- From: Sergey Melnik <melnik@db.stanford.edu>
- Date: Mon, 01 Oct 2001 15:48:39 -0700
- To: Graham Klyne <Graham.Klyne@MIMEsweeper.com>
- CC: RDFCore WG <w3c-rdfcore-wg@w3.org>
Graham,
thanks a lot for the pointers! There may be a possibility that making
literals composite might impact the MT in some non-trivial ways.
Compared to an approach like the one in 3) below, datatypes expressed
using composite literals simplify a developer's life a lot. So maybe
some of the problems that you anticipate aren't too crucial given the
benefit? ('d need to consult Pat on this, I guess).
To reiterate, in [1] I did not mean to say anything about the
relationship between IR and LV, but just about the pool of constants.
Sergey
Graham Klyne wrote:
>
> With reference to...
>
> [1] Sergey's message:
> http://lists.w3.org/Archives/Public/w3c-rdfcore-wg/2001Sep/0444.html
>
> [2] Some concerns expressed about DLs and literals-as-resources:
> http://lists.w3.org/Archives/Public/www-rdf-logic/2001Sep/0077.html
> Specifically:
> [[[
> Peter F. Patel-Schneider:
> > >DAML+OIL depends somewhat on the separation between resources and
> > >literals. Some Description Logics may break severely if their separation
> > >between abstract (resources) and concrete (literals) domains is breached.
> >
> > Right, that is what worries me. I recall this being a sticking point
> > in the DAML discussions for some people, so I presume it is fairly
> > critical there also, no?
>
> Right now, it is probably the case that the theory of XML Schema datatypes
> is weak enough and the constructs that use them in DAML+OIL are also weak
> enough that no undecidabilities would arise if literals were also
> resources. (Implementation headaches do arise, however!) If you want to
> have a stronger theory for datatypes or more DAML+OIL constructs that use
> them, you can easily introduce undecidabilites.

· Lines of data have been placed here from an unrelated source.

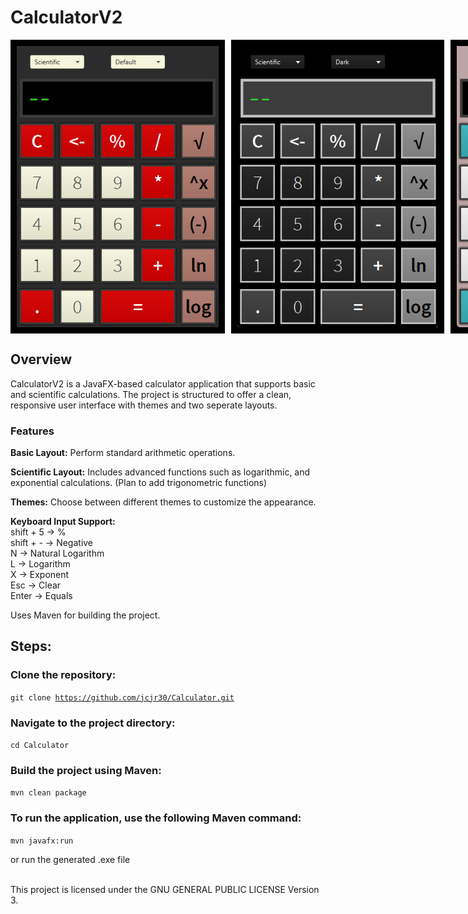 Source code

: <h1>CalculatorV2</h1>

<div style="text-align:center; display:flex; gap:10px">
<img style="border:10px solid black;" src="img/defaultModeCalc.png" alt="Default Calc Image" height="450"> </img>
<img style="border:10px solid black;" src="img/darkModeCalc.png" alt="Dark Calc Image" height="450"> </img>
<img style="border:10px solid black;" src="img/lightModeCalc.png" alt="Light Calc Image" height="450"> </img>
</div>

<h2>Overview</h2>

CalculatorV2 is a JavaFX-based calculator application that supports basic and scientific calculations. The project is structured to offer a clean, responsive user interface with themes and two seperate layouts.

<h3>Features</h3>

<b>Basic Layout:</b> Perform standard arithmetic operations.

<b>Scientific Layout:</b> Includes advanced functions such as logarithmic, and exponential calculations. (Plan to add trigonometric functions)

<b>Themes:</b> Choose between different themes to customize the appearance.

<b>Keyboard Input Support:</b> <br>
shift + 5 -> % <br>
shift + - -> Negative <br>
N -> Natural Logarithm <br>
L -> Logarithm <br>
X -> Exponent <br>
Esc -> Clear <br>
Enter -> Equals

Uses Maven for building the project.

<h2>Steps:</h2>

<h3>Clone the repository:</h3>

<code>git clone https://github.com/jcjr30/Calculator.git</code>

<h3>Navigate to the project directory:</h3> 

<code>cd Calculator</code>

<h3>Build the project using Maven:</h3> 

<code>mvn clean package</code>

<h3>To run the application, use the following Maven command:</h3>

<code>mvn javafx:run </code>

or run the generated .exe file

<br>
This project is licensed under the GNU GENERAL PUBLIC LICENSE Version 3.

Combining two formalisms
> requires great care!
> ]]]
>
> [3] DanC's thoughts on literal values:
> http://www.w3.org/2001/01/ct24
>
> [4] A comment by Peter Patel-Schneider about literals:
> http://lists.w3.org/Archives/Public/www-rdf-interest/2001Sep/0135.html
>
> [5] My exchange with Brian about literals and strings:
> http://lists.w3.org/Archives/Public/w3c-rdfcore-wg/2001Sep/0445.html
> and
> http://lists.w3.org/Archives/Public/w3c-rdfcore-wg/2001Oct/0001.html
>
> [6] The currently-published model theory:
> http://www.w3.org/TR/2001/WD-rdf-mt-20010925/
>
> I am concerned that Sergey's approach may be introducing more problems than
> it solves... I'm having a hard time getting my head around the
> implications, so, instead, I'm going to stand back and try another tack,
> taking a somewhat different view than Sergey.
>
> 1. Inspired by [5], distinguish between "strings" and "literals":
>
> - a string is a sequence of UCS/Unicode codepoints.
>
> - a literal is, informally, that kind of RDF object value whose is
> specified by a string and possibly some additional information (such as a
> language tag).
>
> I think that a "literal" in this sense exists only in the context of some
> concrete syntax, and its nature is somewhat dependent on that syntax.
>
> 2. The model theory [6] presumes:
> XL : literals -> LV
> -- (fixed mapping for literals to literal values in the domain of
> interpretation)
> IS : V -> IR
> -- (mapping for vocabulary of URIs used to to resources in the
> domain of interpretation)
> but does not make presumptions about the nature of LV, or whether there is
> any overlap between LV and IR. Exhibit [2] suggests that there might be
> problems if LV and IR are not disjoint, but that such problems don't arise
> if the data structuring primitives are weak enough and/or constructs that
> use them are weak enough.
>
> I'm not sufficient logician to know what might constitute "weak enough",
> but I have an intuition that one source of problems might be if the same
> structure that is expressed within the data type of a literal can also be
> expressed using "simpler" literal values related by RDF properties. That
> would, I think, require the subsumption computation to examine the internal
> structure of literals.
>
> It seems to me, then, that the structure of literals should be, in some
> sense, atomic or opaque, and composite structures should be expressed using
> RDF relations. Any value (in the domain of interpretation) that can be
> expressed in terms of relationships between other values should not be
> admissible as a literal value.
>
> This rules out having an LV which is a composition of a string and a
> language tag.
>
> [[[Trouble is, it also seems to rule out anything but individual
> characters, as a string of length >1 can be expressed as a concatenation of
> other strings. I think this is a purely lexical/syntactic issue, but I'm
> on shaky ground here.]]]
>
> 3. Inspired partly by [3], I suggest that literal attributes (xml:lang,
> maybe others in future) are handled by some kind of syntactic
> transformation when constructing the RDF graph, rather than being
> represented somehow within graph literal nodes. Thus, within the RDF graph
> syntax, "literals" are simply "strings".
>
> Example:
>
> <Subject>
> <property xml:lang="us-EN">Property string</property>
> </Subject>
>
> might yield a graph like this:
>
> [Subject] --property--> [ ] --xml:lang--> "us-EN"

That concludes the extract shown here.